So I am thinking a good 2" face leather mallet in the 8-10oz range would be the best choice for wacking a short starter...Wood on Wood it seems to me would eventually lead to damage of the short starter ball and mallet face...rubber would work and may be a better option since it can be weighted easily and is more available and more than likely less costly...but a good leather mallet just seems a better choice.
What say you all...what works best and why?
 
What about nylon? You may also look around for a small mallet with replaceable faces that simply screw on and off. I have seen these somewhere and you can get the different type of materials that you speak of.
 
I don't think any hammer is going to work "better" than any other, a hammer is a hammer.

That said I have a Rawhide mallet and a small Brass mallet that's used around my guns, just because both are softer than the steel and won't mar anything.

In this case I'd look for something inexpensive, it doesn't have to be very heavy because once the first 1 1/2-2"s of the PRB is down the bore the rest goes easy.
I'd look for a Wood Gavel and use rubber cement to glue a piece of leather to the striking face.
(sole of an old shoe?)
Even a small one would work, if too light I could drill a hole(s) in it and fill it with lead or lead shot to bring the weight up a bit.

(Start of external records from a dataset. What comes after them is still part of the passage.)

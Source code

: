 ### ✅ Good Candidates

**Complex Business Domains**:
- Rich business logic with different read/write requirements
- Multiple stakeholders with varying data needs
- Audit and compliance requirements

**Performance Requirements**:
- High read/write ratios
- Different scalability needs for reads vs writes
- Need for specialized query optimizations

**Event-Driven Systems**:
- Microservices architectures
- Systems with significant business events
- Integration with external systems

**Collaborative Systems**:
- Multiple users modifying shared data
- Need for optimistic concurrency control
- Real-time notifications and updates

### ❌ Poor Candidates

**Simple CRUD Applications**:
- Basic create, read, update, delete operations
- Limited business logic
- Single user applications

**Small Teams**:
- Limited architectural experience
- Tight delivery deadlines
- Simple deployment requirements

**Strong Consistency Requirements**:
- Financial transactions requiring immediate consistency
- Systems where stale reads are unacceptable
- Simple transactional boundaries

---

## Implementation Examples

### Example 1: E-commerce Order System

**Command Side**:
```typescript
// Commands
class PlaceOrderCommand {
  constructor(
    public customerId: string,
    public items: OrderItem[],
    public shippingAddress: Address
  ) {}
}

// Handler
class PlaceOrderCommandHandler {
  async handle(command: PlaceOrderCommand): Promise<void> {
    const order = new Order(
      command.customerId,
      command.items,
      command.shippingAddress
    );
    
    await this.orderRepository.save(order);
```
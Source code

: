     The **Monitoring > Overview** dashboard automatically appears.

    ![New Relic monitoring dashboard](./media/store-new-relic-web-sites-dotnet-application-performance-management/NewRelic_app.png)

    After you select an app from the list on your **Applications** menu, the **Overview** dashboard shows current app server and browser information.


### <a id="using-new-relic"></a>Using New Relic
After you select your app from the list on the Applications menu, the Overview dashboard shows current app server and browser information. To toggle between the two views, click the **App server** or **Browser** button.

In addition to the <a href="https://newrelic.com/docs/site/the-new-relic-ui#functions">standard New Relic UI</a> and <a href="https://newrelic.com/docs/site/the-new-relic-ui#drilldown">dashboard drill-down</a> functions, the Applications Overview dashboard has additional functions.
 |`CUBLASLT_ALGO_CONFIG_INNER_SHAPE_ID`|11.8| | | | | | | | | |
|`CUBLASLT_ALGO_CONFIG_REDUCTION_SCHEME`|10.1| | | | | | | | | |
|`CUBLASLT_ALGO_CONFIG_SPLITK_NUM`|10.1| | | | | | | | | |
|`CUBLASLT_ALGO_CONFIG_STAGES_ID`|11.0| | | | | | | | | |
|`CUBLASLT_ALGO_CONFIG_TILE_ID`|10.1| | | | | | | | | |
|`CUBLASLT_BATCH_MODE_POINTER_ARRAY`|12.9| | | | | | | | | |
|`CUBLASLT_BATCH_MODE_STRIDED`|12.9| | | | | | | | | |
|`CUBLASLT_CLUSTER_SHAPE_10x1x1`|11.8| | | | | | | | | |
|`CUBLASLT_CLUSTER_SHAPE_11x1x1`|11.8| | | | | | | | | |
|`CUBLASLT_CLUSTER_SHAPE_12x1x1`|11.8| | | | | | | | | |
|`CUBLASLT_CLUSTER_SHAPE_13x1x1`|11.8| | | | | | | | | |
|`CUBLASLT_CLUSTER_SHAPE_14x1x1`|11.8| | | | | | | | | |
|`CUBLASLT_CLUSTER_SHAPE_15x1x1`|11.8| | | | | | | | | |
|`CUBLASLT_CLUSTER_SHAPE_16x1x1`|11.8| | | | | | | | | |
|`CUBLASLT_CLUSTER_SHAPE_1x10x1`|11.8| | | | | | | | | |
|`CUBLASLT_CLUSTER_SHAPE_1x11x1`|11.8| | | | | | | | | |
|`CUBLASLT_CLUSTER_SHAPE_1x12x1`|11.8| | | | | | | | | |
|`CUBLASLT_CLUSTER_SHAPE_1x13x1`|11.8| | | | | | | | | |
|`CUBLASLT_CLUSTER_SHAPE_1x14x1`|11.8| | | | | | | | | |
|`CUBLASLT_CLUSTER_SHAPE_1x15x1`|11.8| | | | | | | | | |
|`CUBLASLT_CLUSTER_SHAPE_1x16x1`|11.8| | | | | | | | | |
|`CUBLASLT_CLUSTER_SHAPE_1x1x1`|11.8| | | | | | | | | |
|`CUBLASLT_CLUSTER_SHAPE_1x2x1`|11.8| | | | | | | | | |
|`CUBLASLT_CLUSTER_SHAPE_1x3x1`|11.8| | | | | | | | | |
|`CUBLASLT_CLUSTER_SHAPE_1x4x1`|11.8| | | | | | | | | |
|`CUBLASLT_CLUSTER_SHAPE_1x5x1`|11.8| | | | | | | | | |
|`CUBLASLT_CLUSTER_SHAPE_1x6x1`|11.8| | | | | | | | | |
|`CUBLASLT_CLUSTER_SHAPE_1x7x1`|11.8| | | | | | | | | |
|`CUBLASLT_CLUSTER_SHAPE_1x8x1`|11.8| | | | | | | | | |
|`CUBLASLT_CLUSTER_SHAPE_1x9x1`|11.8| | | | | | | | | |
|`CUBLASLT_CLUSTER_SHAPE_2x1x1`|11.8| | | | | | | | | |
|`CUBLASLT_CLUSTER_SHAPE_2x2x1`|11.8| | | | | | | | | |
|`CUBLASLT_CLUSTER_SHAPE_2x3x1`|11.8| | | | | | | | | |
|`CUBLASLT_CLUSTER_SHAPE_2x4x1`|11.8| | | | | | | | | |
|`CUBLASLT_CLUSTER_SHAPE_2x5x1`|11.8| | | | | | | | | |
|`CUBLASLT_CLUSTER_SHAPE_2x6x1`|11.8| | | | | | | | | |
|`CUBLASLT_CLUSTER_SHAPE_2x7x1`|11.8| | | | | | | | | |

Just throwin out ideas,, :wink:
 
I also have a rubber mallet .. I like the bit of "give" it has when I 'whack' it on my short starter... I believe it helps avoiding damage to the wrist area of the gun. Also the 'shaped' end of the short starter together with the rubber mallet helps to preserve the shape of the round ball... it's all in the details...
 
A 2x2 works perfect. You dont have to line anything up like a hammerhead just grag the 2x2 and strike the short starter. Cut the 2x2 about a foot long and stain it. Grab either end and use it.

Bob
 
A heavy rubber mallet will seat the ball with less deformation particularly if your short starter/ball set faces are contoured to match the caliber ball. Its all about inertia. Several raps with a light hammer are more likely to cause the ball to obturate then requiring more force to seat it all the way down on top of the powder charge.
 
In my shooting box is a small brass hammer I have been pounding a maple short starter with since 1970. The hammer is showing quite a bit of wear. The maple looks almost new.
Really, not an issue. Use watcha got.
 
I usually face wooden mallets with a rawhide face to protect wooden parts, usually wooden chisel handles. But I think it would work to protect a short starter as well.
 
I'd look at a thinner patch or a smaller ball,,easier loading.I figure if it is that hard to load,make it easier on the shooter!!!Just my twisted way of thinking..Unless I was using a false barrel and shooting chunk gun matches....
 
Sperit de bois said:
I'd look at a thinner patch or a smaller ball,,easier loading.I figure if it is that hard to load,make it easier on the shooter!!!Just my twisted way of thinking..Unless I was using a false barrel and shooting chunk gun matches....

You aren't wrong. But, in this game each does it his way. Tight ball/patch combos are generally the most accurate. On the range I need a pounder and short starter. At ronny or in the woods my fit is loose enough to seat without the pounder.
But, that's me.
 
I've faced similar problems, with my hands and have experimented with different materials.

I have one starter that is turned on a lathe,that is 3" is diameter, and made out of white nylon material. The large dia. spreads the force out making it easier to use.

I also made a mallet out of apple wood and put an oak handle in. It looks antique, and works very well. I copied a mallet sold at Wood Crafters that is used for working with a wood chisel.

Make your own, and you'll be better satisfied, I think.
 
Years ago, I went to Auto Zoo and bought a 3 mallet set for about 5 dollars. Wood handles with a metal head which have screw in faces. Each had a rubber face on one side and a yellow neoprene face opposite. These worked very well for me - the medium size was especially good for loading.

CS
 
I say leather or wood (if pine) as that will be lighter to carry when hunting. And, as target shooting is just hunting practice . . .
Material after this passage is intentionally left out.